> [EXERCISE INSTRUCTIONS]
From the records below, copy each line in which the string "saldoCuenta" occurs.
=== DATA TO EXAMINE ===
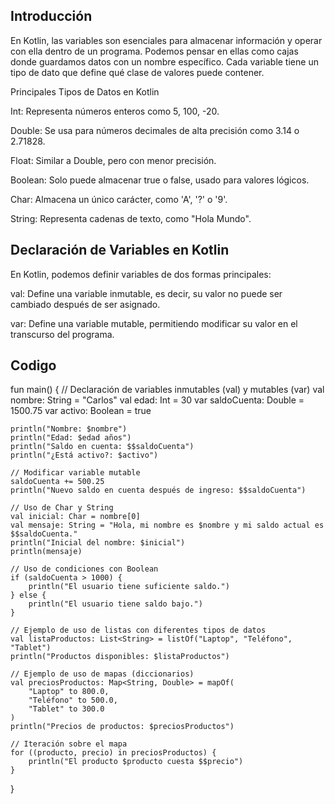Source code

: 
 
 ## Introducción
 
 En Kotlin, las variables son esenciales para almacenar información y operar con ella dentro de un programa. Podemos pensar en ellas como cajas donde guardamos datos con un nombre específico. Cada variable tiene un tipo de dato que define qué clase de valores puede contener.
 
 Principales Tipos de Datos en Kotlin
 
 Int: Representa números enteros como 5, 100, -20.
 
 Double: Se usa para números decimales de alta precisión como 3.14 o 2.71828.
 
 Float: Similar a Double, pero con menor precisión.
 
 Boolean: Solo puede almacenar true o false, usado para valores lógicos.
 
 Char: Almacena un único carácter, como 'A', '?' o '9'.
 
 String: Representa cadenas de texto, como "Hola Mundo".
 
 ## Declaración de Variables en Kotlin
 
 En Kotlin, podemos definir variables de dos formas principales:
 
 val: Define una variable inmutable, es decir, su valor no puede ser cambiado después de ser asignado.
 
 var: Define una variable mutable, permitiendo modificar su valor en el transcurso del programa.


## Codigo
fun main() {
    // Declaración de variables inmutables (val) y mutables (var)
    val nombre: String = "Carlos"
    val edad: Int = 30
    var saldoCuenta: Double = 1500.75
    var activo: Boolean = true

    println("Nombre: $nombre")
    println("Edad: $edad años")
    println("Saldo en cuenta: $$saldoCuenta")
    println("¿Está activo?: $activo")
    
    // Modificar variable mutable
    saldoCuenta += 500.25
    println("Nuevo saldo en cuenta después de ingreso: $$saldoCuenta")
    
    // Uso de Char y String
    val inicial: Char = nombre[0]
    val mensaje: String = "Hola, mi nombre es $nombre y mi saldo actual es $$saldoCuenta."
    println("Inicial del nombre: $inicial")
    println(mensaje)
    
    // Uso de condiciones con Boolean
    if (saldoCuenta > 1000) {
        println("El usuario tiene suficiente saldo.")
    } else {
        println("El usuario tiene saldo bajo.")
    }
    
    // Ejemplo de uso de listas con diferentes tipos de datos
    val listaProductos: List<String> = listOf("Laptop", "Teléfono", "Tablet")
    println("Productos disponibles: $listaProductos")
    
    // Ejemplo de uso de mapas (diccionarios)
    val preciosProductos: Map<String, Double> = mapOf(
        "Laptop" to 800.0,
        "Teléfono" to 500.0,
        "Tablet" to 300.0
    )
    println("Precios de productos: $preciosProductos")
    
    // Iteración sobre el mapa
    for ((producto, precio) in preciosProductos) {
        println("El producto $producto cuesta $$precio")
    }
}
===
> [SOLVED EXERCISE]
    var saldoCuenta: Double = 1500.75
    println("Saldo en cuenta: $$saldoCuenta")
    saldoCuenta += 500.25
    println("Nuevo saldo en cuenta después de ingreso: $$saldoCuenta")
    val mensaje: String = "Hola, mi nombre es $nombre y mi saldo actual es $$saldoCuenta."
    if (saldoCuenta > 1000) {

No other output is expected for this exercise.